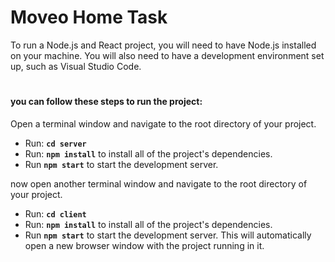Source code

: # Moveo Home Task
To run a Node.js and React project, you will need to have Node.js installed on your machine.
You will also need to have a development environment set up, such as Visual Studio Code.
#

#### you can follow these steps to run the project:

Open a terminal window and navigate to the root directory of your project.
- Run: **`cd server`**
- Run: **`npm install`**
to install all of the project's dependencies.
- Run **`npm start`** to start the development server.


now open another terminal window and navigate to the root directory of your project.
- Run: **`cd client`**
- Run: **`npm install`**
to install all of the project's dependencies.
- Run **`npm start`** to start the development server.
This will automatically open a new browser window with the project running in it.

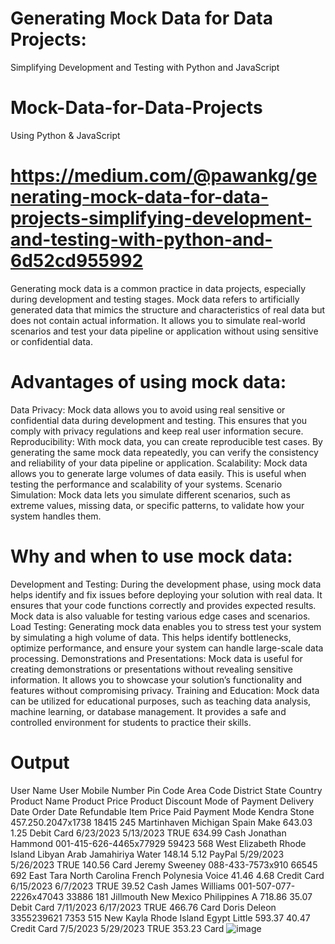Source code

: # Generating Mock Data for Data Projects: 
Simplifying Development and Testing with Python and JavaScript

# Mock-Data-for-Data-Projects
Using Python &amp; JavaScript

# https://medium.com/@pawankg/generating-mock-data-for-data-projects-simplifying-development-and-testing-with-python-and-6d52cd955992
Generating mock data is a common practice in data projects, especially during development and testing stages. Mock data refers to artificially generated data that mimics the structure and characteristics of real data but does not contain actual information. It allows you to simulate real-world scenarios and test your data pipeline or application without using sensitive or confidential data.

# Advantages of using mock data:
Data Privacy: Mock data allows you to avoid using real sensitive or confidential data during development and testing. This ensures that you comply with privacy regulations and keep real user information secure.
Reproducibility: With mock data, you can create reproducible test cases. By generating the same mock data repeatedly, you can verify the consistency and reliability of your data pipeline or application.
Scalability: Mock data allows you to generate large volumes of data easily. This is useful when testing the performance and scalability of your systems.
Scenario Simulation: Mock data lets you simulate different scenarios, such as extreme values, missing data, or specific patterns, to validate how your system handles them.


# Why and when to use mock data:
Development and Testing: During the development phase, using mock data helps identify and fix issues before deploying your solution with real data. It ensures that your code functions correctly and provides expected results. Mock data is also valuable for testing various edge cases and scenarios.
Load Testing: Generating mock data enables you to stress test your system by simulating a high volume of data. This helps identify bottlenecks, optimize performance, and ensure your system can handle large-scale data processing.
Demonstrations and Presentations: Mock data is useful for creating demonstrations or presentations without revealing sensitive information. It allows you to showcase your solution’s functionality and features without compromising privacy.
Training and Education: Mock data can be utilized for educational purposes, such as teaching data analysis, machine learning, or database management. It provides a safe and controlled environment for students to practice their skills.

# Output
User Name	User Mobile Number	Pin Code	Area Code	District	State	Country	Product Name	Product Price	Product Discount	Mode of Payment	Delivery Date	Order Date	Refundable Item	Price Paid	Payment Mode
Kendra Stone	457.250.2047x1738	18415	245	Martinhaven	Michigan	Spain	Make	643.03	1.25	Debit Card	6/23/2023	5/13/2023	TRUE	634.99	Cash
Jonathan Hammond	001-415-626-4465x77929	59423	568	West Elizabeth	Rhode Island	Libyan Arab Jamahiriya	Water	148.14	5.12	PayPal	5/29/2023	5/26/2023	TRUE	140.56	Card
Jeremy Sweeney	088-433-7573x910	66545	692	East Tara	North Carolina	French Polynesia	Voice	41.46	4.68	Credit Card	6/15/2023	6/7/2023	TRUE	39.52	Cash
James Williams	001-507-077-2226x47043	33886	181	Jillmouth	New Mexico	Philippines	A	718.86	35.07	Debit Card	7/11/2023	6/17/2023	TRUE	466.76	Card
Doris Deleon	3355239621	7353	515	New Kayla	Rhode Island	Egypt	Little	593.37	40.47	Credit Card	7/5/2023	5/29/2023	TRUE	353.23	Card
![image](https://github.com/pganjhu/Mock-Data-for-Data-Projects/assets/26339809/14e5ed44-9581-4673-a933-af85b1f7d224)

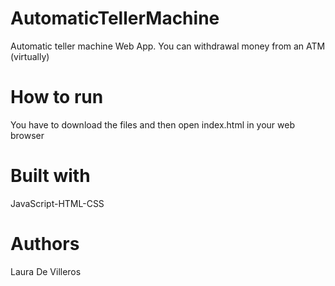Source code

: # AutomaticTellerMachine
Automatic teller machine Web App. You can withdrawal money from an ATM (virtually)

# How to run
You have to download the files and then open index.html in your web browser

# Built with
JavaScript-HTML-CSS

# Authors
Laura De Villeros
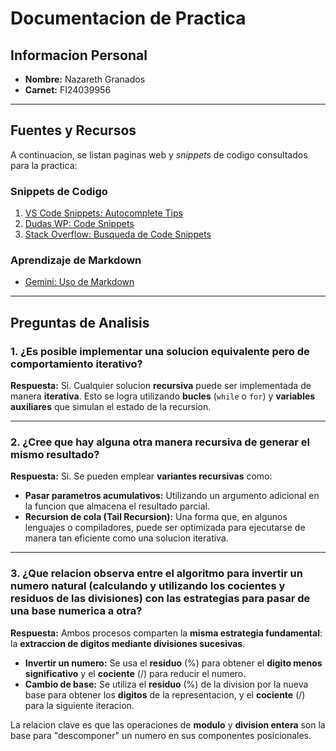 #  Documentacion de Practica

## Informacion Personal

* **Nombre:** Nazareth Granados
* **Carnet:** FI24039956

---

##  Fuentes y Recursos

A continuacion, se listan paginas web y *snippets* de codigo consultados para la practica:

### Snippets de Codigo
1. [VS Code Snippets: Autocomplete Tips](https://medium.com/@dimterion/vs-code-snippets-autocomplete-tips-3434e7bf519f)
2. [Dudas WP: Code Snippets](https://www.dudaswp.com/code-snippets/)
3. [Stack Overflow: Busqueda de Code Snippets](https://stackoverflow.com/search?q=code+snippets&s=f537855b-f030-4354-bf10-955ae635e534)

### Aprendizaje de Markdown
* [Gemini: Uso de Markdown](https://gemini.google.com/app/e815c6a27bd3d510?hl=es)

---

##  Preguntas de Analisis

### 1. ¿Es posible implementar una solucion equivalente pero de comportamiento iterativo?

**Respuesta:** Si. Cualquier solucion **recursiva** puede ser implementada de manera **iterativa**. Esto se logra utilizando **bucles** (`while` o `for`) y **variables auxiliares** que simulan el estado de la recursion.

---

### 2. ¿Cree que hay alguna otra manera recursiva de generar el mismo resultado?

**Respuesta:** Si. Se pueden emplear **variantes recursivas** como:

* **Pasar parametros acumulativos:** Utilizando un argumento adicional en la funcion que almacena el resultado parcial.
* **Recursion de cola (Tail Recursion):** Una forma que, en algunos lenguajes o compiladores, puede ser optimizada para ejecutarse de manera tan eficiente como una solucion iterativa.

---

### 3. ¿Que relacion observa entre el algoritmo para invertir un numero natural (calculando y utilizando los cocientes y residuos de las divisiones) con las estrategias para pasar de una base numerica a otra?

**Respuesta:** Ambos procesos comparten la **misma estrategia fundamental**: la **extraccion de digitos mediante divisiones sucesivas**.

* **Invertir un numero:** Se usa el **residuo** ($\%$) para obtener el **digito menos significativo** y el **cociente** ($/$) para reducir el numero.
* **Cambio de base:** Se utiliza el **residuo** ($\%$) de la division por la nueva base para obtener los **digitos** de la representacion, y el **cociente** ($/$) para la siguiente iteracion.

La relacion clave es que las operaciones de **modulo** y **division entera** son la base para "descomponer" un numero en sus componentes posicionales.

◇ ◇ ◇

→ Task directions
Range to print from the listing above: from the line with "# Built with" up to and including the line with "### 1. ¿Es posible". Please print those lines exactly, with no pictures and nothing more.

→ Answer to this exercise
# Built with
JavaScript-HTML-CSS

# Authors
Laura De Villeros
 #  Documentacion de Practica

## Informacion Personal

* **Nombre:** Nazareth Granados
* **Carnet:** FI24039956

---

##  Fuentes y Recursos

A continuacion, se listan paginas web y *snippets* de codigo consultados para la practica:

### Snippets de Codigo
1. [VS Code Snippets: Autocomplete Tips](https://medium.com/@dimterion/vs-code-snippets-autocomplete-tips-3434e7bf519f)
2. [Dudas WP: Code Snippets](https://www.dudaswp.com/code-snippets/)
3. [Stack Overflow: Busqueda de Code Snippets](https://stackoverflow.com/search?q=code+snippets&s=f537855b-f030-4354-bf10-955ae635e534)

### Aprendizaje de Markdown
* [Gemini: Uso de Markdown](https://gemini.google.com/app/e815c6a27bd3d510?hl=es)

---

##  Preguntas de Analisis

### 1. ¿Es posible implementar una solucion equivalente pero de comportamiento iterativo?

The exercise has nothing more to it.